The Haida chief was always a man, but women held important roles as clan leaders.
What were Haida homes like in the past?
The Haidas lived in rectangular cedar-plank houses with bark roofs. Usually these houses were large (up to 100 feet long) and
each one housed several familes from the same clan (as many as 50 people.)
Here are some pictures of Native American houses like
the ones Haida Indians used. Today, old-fashioned buildings like these are still made from cedar wood, but they are only used for ceremonial
purposes. Haida people live in modern houses and apartment buildings, just like you.
What was Haida clothing like? Did they wear feather headdresses and face paint?
Haida men wore breech clouts and long cloaks.
Women wore knee-length skirts and poncho-like capes. Haida clothing was usually woven out of fiber made from cedar bark, but
some garments were made of deerskin and otter fur.
In cold weather, Haida people wore moccasins
and heavy caribou robes, but most of the time, they preferred to go barefoot. For formal occasions, Haida people wore more elaborate outfits,
with tunics, leggings and cloaks painted with tribal designs. Some important and wealthy Haidas wore the spectacular
Chilkat blankets, which were woven from cedar bark and mountain goat hair. Here is a website with images of
Haida clothes and textiles,
and some photos and links about Indian clothing in general.
The Haidas didn't wear long headdresses like the
Sioux.
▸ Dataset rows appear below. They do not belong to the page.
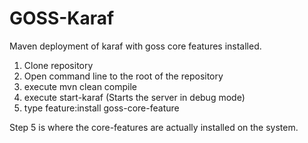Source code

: GOSS-Karaf
==========

Maven deployment of karaf with goss core features installed.

 1. Clone repository
 2. Open command line to the root of the repository
 3. execute mvn clean compile
 4. execute start-karaf (Starts the server in debug mode)
 5. type feature:install goss-core-feature
 
Step 5 is where the core-features are actually installed on the system.
 

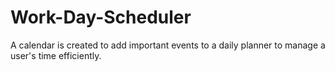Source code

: # Work-Day-Scheduler

A calendar is created to add important events to a daily planner to manage a user's time efficiently.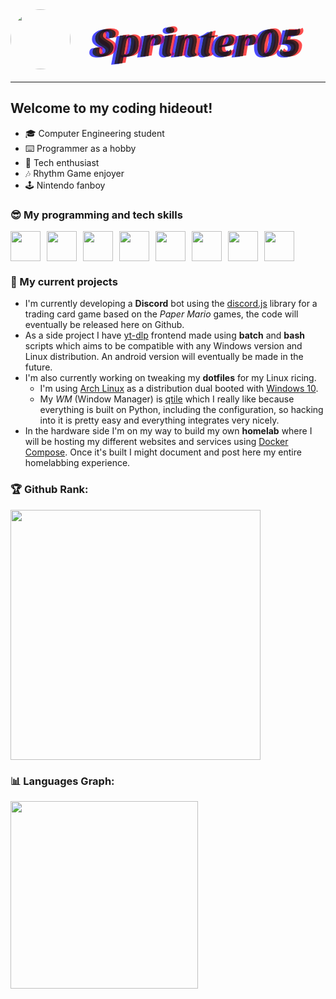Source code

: <div style="display: flex;">
    <img style="border-radius: 50%" height="96" width="96" src="https://pbs.twimg.com/profile_images/1720361307617013760/tQB8GWaw_200x200.jpg">
    <svg width="512" height="128" xmlns="http://www.w3.org/2000/svg" style="background: none;" preserveAspectRatio="xMidYMid"><defs><filter id="editing-vr"><feFlood flood-color="#f00" flood-opacity="0.7" result="c1"></feFlood><feFlood flood-color="#00f" flood-opacity="0.7" result="c3"></feFlood><feComposite operator="in" in="c1" in2="SourceAlpha" result="text-c1"></feComposite><feComposite operator="in" in="c3" in2="SourceAlpha" result="text-c3"></feComposite><feOffset in="text-c1" dx="5" dy="-1" result="text1"></feOffset><feOffset in="text-c3" dx="-5" dy="1" result="text3"></feOffset><feBlend in="SourceGraphic" in2="text1" mode="multiply" result="text4"></feBlend><feBlend in="text4" in2="text3" mode="multiply"></feBlend></filter></defs><g filter="url(#editing-vr)"><g transform="translate(35 75)"><path d="M26.05-29.57L26.05-29.57L26.05-29.57Q27.01-31.49 27.01-33.28L27.01-33.28L27.01-33.28Q27.01-35.07 26.82-36.06L26.82-36.06L26.82-36.06Q26.62-37.06 26.18-37.82L26.18-37.82L26.18-37.82Q25.22-39.49 23.30-39.49L23.30-39.49L23.30-39.49Q20.93-39.49 19.01-37.76L19.01-37.76L19.01-37.76Q16.96-35.97 16.96-33.15L16.96-33.15L16.96-33.15Q16.96-31.36 18.21-29.98L18.21-29.98L18.21-29.98Q19.46-28.61 21.38-27.33L21.38-27.33L21.38-27.33Q23.30-26.05 25.47-24.77L25.47-24.77L25.47-24.77Q27.65-23.49 29.57-21.95L29.57-21.95L29.57-21.95Q33.98-18.43 33.98-13.70L33.98-13.70L33.98-13.70Q33.98-10.50 32.29-7.78L32.29-7.78L32.29-7.78Q30.59-5.06 27.78-3.07L27.78-3.07L27.78-3.07Q21.63 1.28 13.50 1.28L13.50 1.28L13.50 1.28Q6.91 1.28 3.52-0.86L3.52-0.86L3.52-0.86Q0.13-3.01 0.13-6.27L0.13-6.27L0.13-6.27Q0.13-12.10 4.67-13.57L4.67-13.57L4.67-13.57Q5.95-14.02 7.90-14.02L7.90-14.02L7.90-14.02Q9.86-14.02 12.10-13.18L12.10-13.18L12.10-13.18Q11.07-10.56 11.07-8.19L11.07-8.19L11.07-8.19Q11.07-3.07 14.72-3.07L14.72-3.07L14.72-3.07Q17.09-3.07 19.04-4.80L19.04-4.80L19.04-4.80Q20.99-6.53 20.99-8.48L20.99-8.48L20.99-8.48Q20.99-10.43 19.74-11.84L19.74-11.84L19.74-11.84Q18.50-13.25 16.64-14.37L16.64-14.37L16.64-14.37Q14.78-15.49 12.64-16.58L12.64-16.58L12.64-16.58Q10.50-17.66 8.64-19.20L8.64-19.20L8.64-19.20Q4.29-22.72 4.29-28.35L4.29-28.35L4.29-28.35Q4.29-32 6.08-34.85L6.08-34.85L6.08-34.85Q7.87-37.70 10.75-39.62L10.75-39.62L10.75-39.62Q16.51-43.52 23.58-43.52L23.58-43.52L23.58-43.52Q30.66-43.52 34.08-41.41L34.08-41.41L34.08-41.41Q37.50-39.30 37.50-35.71L37.50-35.71L37.50-35.71Q37.50-32.58 35.07-30.59L35.07-30.59L35.07-30.59Q32.96-28.93 30.40-28.93L30.40-28.93L30.40-28.93Q27.84-28.93 26.05-29.57ZM68.67-4.38L68.67-4.38L68.67-4.38Q65.98-1.66 62.30-0.19L62.30-0.19L62.30-0.19Q58.62 1.28 54.98 1.28L54.98 1.28L54.98 1.28Q51.33 1.28 50.05 0.64L50.05 0.64L48.06 11.52L35.07 12.80L43.90-32.64L54.34-33.73L53.50-29.31L53.50-29.31Q56.19-33.86 61.76-33.86L61.76-33.86L61.76-33.86Q68.03-33.86 71.36-29.82L71.36-29.82L71.36-29.82Q74.30-26.18 74.30-20.61L74.30-20.61L74.30-20.61Q74.30-15.04 72.83-11.07L72.83-11.07L72.83-11.07Q71.36-7.10 68.67-4.38ZM54.21-22.34L50.82-3.58L50.82-3.58Q52.16-2.43 53.82-2.43L53.82-2.43L53.82-2.43Q55.49-2.43 56.45-3.07L56.45-3.07L56.45-3.07Q57.41-3.71 58.11-4.99L58.11-4.99L58.11-4.99Q60.03-8.45 61.57-18.94L61.57-18.94L61.57-18.94Q62.02-22.02 62.02-25.02L62.02-25.02L62.02-25.02Q62.02-28.03 61.34-28.99L61.34-28.99L61.34-28.99Q60.67-29.95 59.39-29.95L59.39-29.95L59.39-29.95Q55.49-29.95 54.21-22.34L54.21-22.34ZM98.18-17.98L98.18-17.98L98.18-17.98Q100.48-22.08 100.48-26.24L100.48-26.24L100.48-26.24Q100.48-28.99 98.50-28.99L98.50-28.99L98.50-28.99Q96.96-28.99 95.36-26.37L95.36-26.37L95.36-26.37Q93.70-23.74 93.18-20.35L93.18-20.35L89.86 0L76.61 1.28L83.14-32.64L93.70-33.92L92.54-27.46L92.54-27.46Q95.68-33.92 102.72-33.92L102.72-33.92L102.72-33.92Q106.43-33.92 108.45-32L108.45-32L108.45-32Q110.46-30.08 110.46-26.14L110.46-26.14L110.46-26.14Q110.46-22.21 107.87-19.71L107.87-19.71L107.87-19.71Q105.28-17.22 100.86-17.22L100.86-17.22L100.86-17.22Q98.94-17.22 98.18-17.98ZM126.85-3.52L126.85-3.52L126.85-3.52Q124.86 1.28 118.53 1.28L118.53 1.28L118.53 1.28Q115.26 1.28 113.22-0.96L113.22-0.96L113.22-0.96Q111.49-2.94 111.49-4.93L111.49-4.93L111.49-4.93Q111.49-10.11 113.86-20.22L113.86-20.22L116.22-32.64L129.22-33.92L125.31-13.70L125.31-13.70Q124.22-8.96 124.22-7.30L124.22-7.30L124.22-7.30Q124.22-3.65 126.85-3.52ZM117.38-41.54L117.38-41.54L117.38-41.54Q117.38-44.03 119.46-45.38L119.46-45.38L119.46-45.38Q121.54-46.72 124.54-46.72L124.54-46.72L124.54-46.72Q127.55-46.72 129.38-45.38L129.38-45.38L129.38-45.38Q131.20-44.03 131.20-41.54L131.20-41.54L131.20-41.54Q131.20-39.04 129.18-37.76L129.18-37.76L129.18-37.76Q127.17-36.48 124.16-36.48L124.16-36.48L124.16-36.48Q121.15-36.48 119.26-37.76L119.26-37.76L119.26-37.76Q117.38-39.04 117.38-41.54ZM159.36 1.28L159.36 1.28L159.36 1.28Q151.62 1.28 151.62-4.74L151.62-4.74L151.62-4.74Q151.68-6.40 152.19-9.22L152.19-9.22L153.34-15.10L153.34-15.10Q155.07-23.42 155.07-25.28L155.07-25.28L155.07-25.28Q155.07-28.99 152.90-28.99L152.90-28.99L152.90-28.99Q149.25-28.99 147.33-19.46L147.33-19.46L143.55 0L130.69 1.28L137.34-32.70L147.84-33.92L146.82-27.65L146.82-27.65Q149.82-33.92 159.04-33.92L159.04-33.92L159.04-33.92Q163.52-33.92 165.41-32.03L165.41-32.03L165.41-32.03Q167.30-30.14 167.30-25.92L167.30-25.92L167.30-25.92Q167.30-21.95 165.25-12.67L165.25-12.67L165.25-12.67Q164.29-8.51 164.29-6.94L164.29-6.94L164.29-6.94Q164.29-5.38 165.15-4.48L165.15-4.48L165.15-4.48Q166.02-3.58 167.30-3.46L167.30-3.46L167.30-3.46Q166.66-1.28 164.45 0L164.45 0L164.45 0Q162.24 1.28 159.36 1.28ZM173.44-6.40L173.44-6.40L173.44-6.40Q173.44-8.13 174.34-12.48L174.34-12.48L177.73-29.76L173.95-29.76L174.21-31.68L174.21-31.68Q181.89-33.98 189.31-39.62L189.31-39.62L192.38-39.62L190.85-32.64L195.84-32.64L195.26-29.76L190.34-29.76L187.07-12.48L187.07-12.48Q186.24-8.51 186.24-7.17L186.24-7.17L186.24-7.17Q186.24-4.10 188.93-3.46L188.93-3.46L188.93-3.46Q188.29-1.28 185.98 0L185.98 0L185.98 0Q183.68 1.28 180.42 1.28L180.42 1.28L180.42 1.28Q177.15 1.28 175.30-0.77L175.30-0.77L175.30-0.77Q173.44-2.82 173.44-6.40ZM221.18-10.82L221.18-10.82L221.18-10.82Q222.78-9.73 222.78-7.33L222.78-7.33L222.78-7.33Q222.78-4.93 221.57-3.39L221.57-3.39L221.57-3.39Q220.35-1.86 218.37-0.83L218.37-0.83L218.37-0.83Q214.27 1.28 209.86 1.28L209.86 1.28L209.86 1.28Q205.44 1.28 202.85 0.32L202.85 0.32L202.85 0.32Q200.26-0.64 198.53-2.43L198.53-2.43L198.53-2.43Q195.14-5.82 195.14-12.03L195.14-12.03L195.14-12.03Q195.14-21.70 200.38-27.58L200.38-27.58L200.38-27.58Q206.02-33.92 215.81-33.92L215.81-33.92L215.81-33.92Q221.89-33.92 224.90-31.36L224.90-31.36L224.90-31.36Q227.14-29.44 227.14-26.30L227.14-26.30L227.14-26.30Q227.14-15.04 207.68-15.04L207.68-15.04L207.68-15.04Q207.42-13.38 207.42-11.97L207.42-11.97L207.42-11.97Q207.42-9.02 208.74-7.90L208.74-7.90L208.74-7.90Q210.05-6.78 212.48-6.78L212.48-6.78L212.48-6.78Q214.91-6.78 217.50-7.90L217.50-7.90L217.50-7.90Q220.10-9.02 221.18-10.82ZM208.13-17.79L208.13-17.79L208.13-17.79Q212.67-17.79 215.30-20.61L215.30-20.61L215.30-20.61Q217.92-23.30 217.92-27.58L217.92-27.58L217.92-27.58Q217.92-29.06 217.38-29.86L217.38-29.86L217.38-29.86Q216.83-30.66 215.74-30.66L215.74-30.66L215.74-30.66Q214.66-30.66 213.73-30.24L213.73-30.24L213.73-30.24Q212.80-29.82 211.84-28.42L211.84-28.42L211.84-28.42Q209.47-25.22 208.13-17.79ZM249.34-17.98L249.34-17.98L249.34-17.98Q251.65-22.08 251.65-26.24L251.65-26.24L251.65-26.24Q251.65-28.99 249.66-28.99L249.66-28.99L249.66-28.99Q248.13-28.99 246.53-26.37L246.53-26.37L246.53-26.37Q244.86-23.74 244.35-20.35L244.35-20.35L241.02 0L227.78 1.28L234.30-32.64L244.86-33.92L243.71-27.46L243.71-27.46Q246.85-33.92 253.89-33.92L253.89-33.92L253.89-33.92Q257.60-33.92 259.62-32L259.62-32L259.62-32Q261.63-30.08 261.63-26.14L261.63-26.14L261.63-26.14Q261.63-22.21 259.04-19.71L259.04-19.71L259.04-19.71Q256.45-17.22 252.03-17.22L252.03-17.22L252.03-17.22Q250.11-17.22 249.34-17.98ZM263.68-15.23L263.68-15.23L263.68-15.23Q263.68-28.16 269.76-35.84L269.76-35.84L269.76-35.84Q275.84-43.52 286.27-43.52L286.27-43.52L286.27-43.52Q291.84-43.52 295.04-39.36L295.04-39.36L295.04-39.36Q298.24-35.20 298.24-28.26L298.24-28.26L298.24-28.26Q298.24-21.31 296.67-15.90L296.67-15.90L296.67-15.90Q295.10-10.50 292.29-6.66L292.29-6.66L292.29-6.66Q286.40 1.34 276.61 1.34L276.61 1.34L276.61 1.34Q270.02 1.34 266.85-2.72L266.85-2.72L266.85-2.72Q263.68-6.78 263.68-15.23ZM275.01-10.88L275.01-10.88L275.01-10.88Q275.01-4.42 277.12-4.42L277.12-4.42L277.12-4.42Q279.04-4.42 280.80-6.66L280.80-6.66L280.80-6.66Q282.56-8.90 283.97-12.67L283.97-12.67L283.97-12.67Q286.98-20.93 286.98-31.17L286.98-31.17L286.98-31.17Q286.98-34.62 286.43-36.19L286.43-36.19L286.43-36.19Q285.89-37.76 284.45-37.76L284.45-37.76L284.45-37.76Q283.01-37.76 281.31-35.26L281.31-35.26L281.31-35.26Q279.62-32.77 278.21-28.86L278.21-28.86L278.21-28.86Q275.01-19.97 275.01-10.88ZM313.41-32.32L311.62-26.30L311.62-26.30Q315.33-26.62 317.63-26.62L317.63-26.62L317.63-26.62Q319.94-26.62 322.37-25.79L322.37-25.79L322.37-25.79Q324.80-24.96 326.59-23.55L326.59-23.55L326.59-23.55Q330.56-20.42 330.56-16.42L330.56-16.42L330.56-16.42Q330.56-12.42 329.12-9.22L329.12-9.22L329.12-9.22Q327.68-6.02 325.18-3.71L325.18-3.71L325.18-3.71Q319.87 1.28 311.81 1.28L311.81 1.28L311.81 1.28Q305.98 1.28 302.91-0.58L302.91-0.58L302.91-0.58Q299.84-2.43 299.84-5.98L299.84-5.98L299.84-5.98Q299.84-9.54 302.08-11.46L302.08-11.46L302.08-11.46Q304.77-6.91 310.46-6.91L310.46-6.91L310.46-6.91Q313.92-6.91 315.84-8.51L315.84-8.51L315.84-8.51Q317.76-10.11 317.76-13.18L317.76-13.18L317.76-13.18Q317.76-19.33 308.86-19.33L308.86-19.33L308.86-19.33Q305.47-19.33 303.30-19.07L303.30-19.07L309.31-42.24L324.35-42.24L324.35-42.24Q329.41-42.24 331.01-44.48L331.01-44.48L331.01-44.48Q332.67-43.01 332.67-39.74L332.67-39.74L332.67-39.74Q332.67-36.67 330.24-34.50L330.24-34.50L330.24-34.50Q327.81-32.32 324.35-32.32L324.35-32.32L313.41-32.32Z" fill="#444"></path></g></g></svg>
</div>

---

## Welcome to my coding hideout!
- 🎓 Computer Engineering student
- ⌨️ Programmer as a hobby
- 💾 Tech enthusiast
- 🎶 Rhythm Game enjoyer
- 🕹️ Nintendo fanboy
### 😎 My programming and tech skills
<div style="display: flex; flex-direction: row; gap: 10px">
    <a href="https://developer.mozilla.org/en/docs/Web/JavaScript">
        <img height="48" width="48" src="https://skillicons.dev/icons?i=javascript" />
    </a>
    <a href="https://nodejs.org/en">
        <img height="48" width="48" src="https://skillicons.dev/icons?i=nodejs" />
    </a>
    <a href="https://www.python.org/">
        <img height="48" width="48" src="https://skillicons.dev/icons?i=python" />
    </a>
    <a href="https://en.wikipedia.org/wiki/C_(programming_language)">
        <img height="48" width="48" src="https://skillicons.dev/icons?i=c" />
    </a>
    <a href="https://www.markdownguide.org/basic-syntax/">
        <img height="48" width="48" src="https://skillicons.dev/icons?i=markdown" />
    </a>
    <a href="https://git-scm.com/">
        <img height="48" width="48" src="https://skillicons.dev/icons?i=git" />
    </a>
    <a href="https://www.linux.org/">
        <img height="48" width="48" src="https://skillicons.dev/icons?i=linux" />
    </a>
    <a href="https://www.docker.com/">
        <img height="48" width="48" src="https://skillicons.dev/icons?i=docker" />
    </a>
</div>

### 🚀 My current projects
- I'm currently developing a **Discord** bot using the [discord.js](https://discord.js.org/) library for a trading card game based on the _Paper Mario_ games, the code will eventually be released here on Github.
- As a side project I have [yt-dlp](https://discord.js.org/) frontend made using **batch** and **bash** scripts which aims to be compatible with any Windows version and Linux distribution. An android version will eventually be made in the future.
- I'm also currently working on tweaking my **dotfiles** for my Linux ricing.
    * I'm using [Arch Linux](https://archlinux.org/) as a distribution dual booted with [Windows 10](https://en.wikipedia.org/wiki/Windows_10).
    * My _WM_ (Window Manager) is [qtile](https://qtile.org/) which I really like because everything is built on Python, including the configuration, so hacking into it is pretty easy and everything integrates very nicely.
- In the hardware side I'm on my way to build my own **homelab** where I will be hosting my different websites and services using [Docker Compose](https://docs.docker.com/compose/). Once it's built I might document and post here my entire homelabbing experience.

### 🏆 Github Rank:
<div style="display: flex; flex-direction: column;">
    <a href="https://github.com/anuraghazra/github-readme-stats">
        <img width=400 align="center" src="https://github-readme-stats.vercel.app/api?username=Sprinter05&show_icons=true&theme=catppuccin_mocha&card_width=320&"/>
    </a>
</div>

### 📊 Languages Graph: 
<div style="display: flex; flex-direction: column;">
    <a href="https://github.com/anuraghazra/github-readme-stats">
        <img width=300 src="https://github-readme-stats.vercel.app/api/top-langs?username=Sprinter05&layout=compact&langs_count=8&card_width=320&theme=catppuccin_mocha&" />
    </a>
</div>
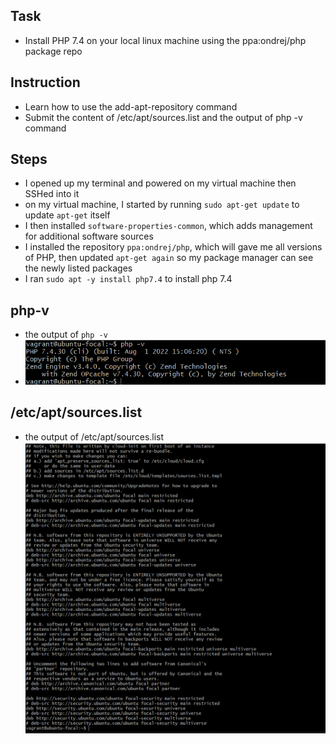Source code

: ## Task 
- Install PHP 7.4 on your local linux machine using the ppa:ondrej/php package repo 

## Instruction 
- Learn how to use the add-apt-repository command
- Submit the content of /etc/apt/sources.list and the output of php -v command 

## Steps
- I opened up my terminal and powered on my virtual machine then SSHed into it 
- on my virtual machine, I started by running `sudo apt-get update` to update `apt-get` itself 
- I then installed `software-properties-common`, which adds management for additional software sources 
- I installed the repository `ppa:ondrej/php`, which will gave me all versions of PHP, then updated `apt-get again` so my package manager can see the newly listed packages 
- I ran `sudo apt -y install php7.4` to install php 7.4 

## php-v 
- the output of `php -v` 
- ![php -v](https://github.com/Venustrapflyyy/altschool-cloud-exercises/blob/main/exercise%20four/php-v.png)

## /etc/apt/sources.list
- the output of /etc/apt/sources.list 
![the output of /etc/apt/sources.list](https://github.com/Venustrapflyyy/altschool-cloud-exercises/blob/main/exercise%20four/etc_apt_sources.list%20output.png)
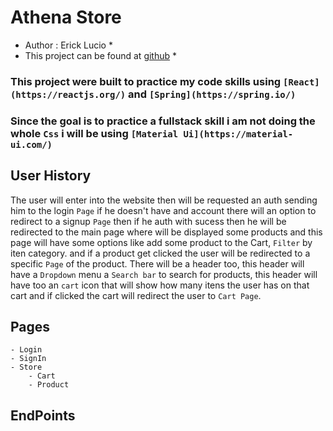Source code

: # Athena Store
* Author : Erick Lucio *
* This project can be found at [github](https://github.com/erick-lucio/frontEndAthenaStore) *

### This project were built to practice my code skills using `[React](https://reactjs.org/)` and `[Spring](https://spring.io/)`

### Since the goal is to practice a fullstack skill i am not doing the whole `Css` i will be using `[Material Ui](https://material-ui.com/)`

## **User History**

The user will enter into the website then will be requested an auth sending him to the
login `Page` if he doesn't have and account there will an option to redirect to a signup `Page`
then if he auth with sucess then he will be redirected to the main page where will be displayed
some products and this page will have some options like add some product to the Cart, `Filter` by iten category.
and if a product get clicked the user will be redirected to a specific `Page` of the product.
There will be a header too, this header will have a `Dropdown` menu a `Search bar` to search for products,
this header will have too an `cart` icon that will show how many itens the user has on that cart and if clicked the cart will redirect the user to `Cart Page`.

## Pages

    - Login 
    - SignIn
    - Store
        - Cart
        - Product

## EndPoints


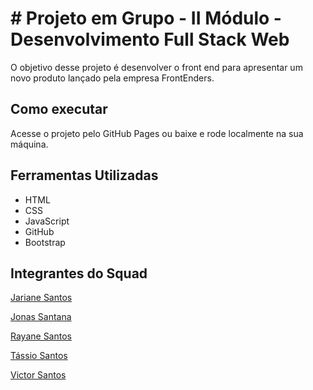 # # Projeto em Grupo - II Módulo - Desenvolvimento Full Stack Web
O objetivo desse projeto é desenvolver o front end para apresentar um novo produto lançado pela empresa FrontEnders.


## Como executar
Acesse o projeto pelo GitHub Pages ou baixe e rode localmente na sua máquina.

## Ferramentas Utilizadas
- HTML
- CSS
- JavaScript
- GitHub
- Bootstrap

## Integrantes do Squad

[Jariane Santos](_blank "https://github.com/Jarianesantos")

[Jonas Santana](https://github.com/sunsetmonk)

[Rayane Santos](https://github.com/rayane1705)

[Tássio Santos](https://github.com/tassiofeliperj)

[Victor Santos](https://github.com/dev-victorsantos)
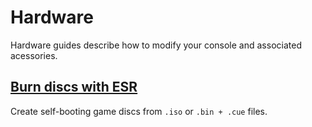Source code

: # Hardware

Hardware guides describe how to modify your console and associated acessories.

## [Burn discs with ESR](/hardware/burn-discs-esr/)

Create self-booting game discs from `.iso` or `.bin + .cue` files.
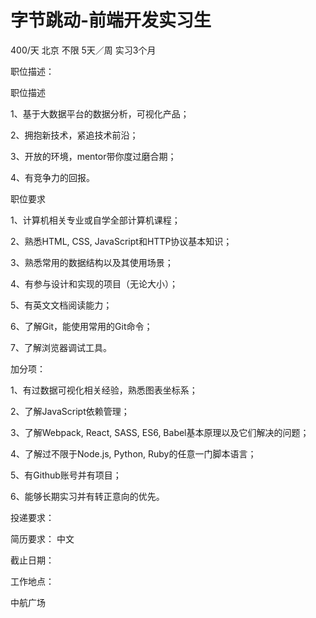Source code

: # 字节跳动-前端开发实习生

400/天 北京 不限 5天／周 实习3个月

职位描述：

职位描述

1、基于大数据平台的数据分析，可视化产品；

2、拥抱新技术，紧追技术前沿；

3、开放的环境，mentor带你度过磨合期；

4、有竞争力的回报。

职位要求

1、计算机相关专业或自学全部计算机课程；

2、熟悉HTML, CSS, JavaScript和HTTP协议基本知识；

3、熟悉常用的数据结构以及其使用场景；

4、有参与设计和实现的项目（无论大小）；

5、有英文文档阅读能力；

6、了解Git，能使用常用的Git命令；

7、了解浏览器调试工具。

加分项：

1、有过数据可视化相关经验，熟悉图表坐标系；

2、了解JavaScript依赖管理；

3、了解Webpack, React, SASS, ES6, Babel基本原理以及它们解决的问题；

4、了解过不限于Node.js, Python, Ruby的任意一门脚本语言；

5、有Github账号并有项目；

6、能够长期实习并有转正意向的优先。

投递要求：

简历要求： 中文

截止日期：

工作地点：

中航广场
Instead, both men and women sometimes wore
basket hats made of finely woven spruce root.
The designs and patterns of these hats often displayed a person's status and family connections.
The Haidas painted their faces with different colors and designs for different occasions, and often wore
tribal tattoo designs of stylized animals.
Haida women usually wore their hair long and loose, while men often coiled theirs into a topknot. Like other Northwestern Indians,
Haida men sometimes wore mustaches and beards.
Here is a website with pictures of Native American hair.
Today, some Haida people still have a traditional cloak or basket hat, but they wear modern clothes like jeans instead of breechcloths.
What was Haida transportation like in the days before cars? Did they paddle canoes?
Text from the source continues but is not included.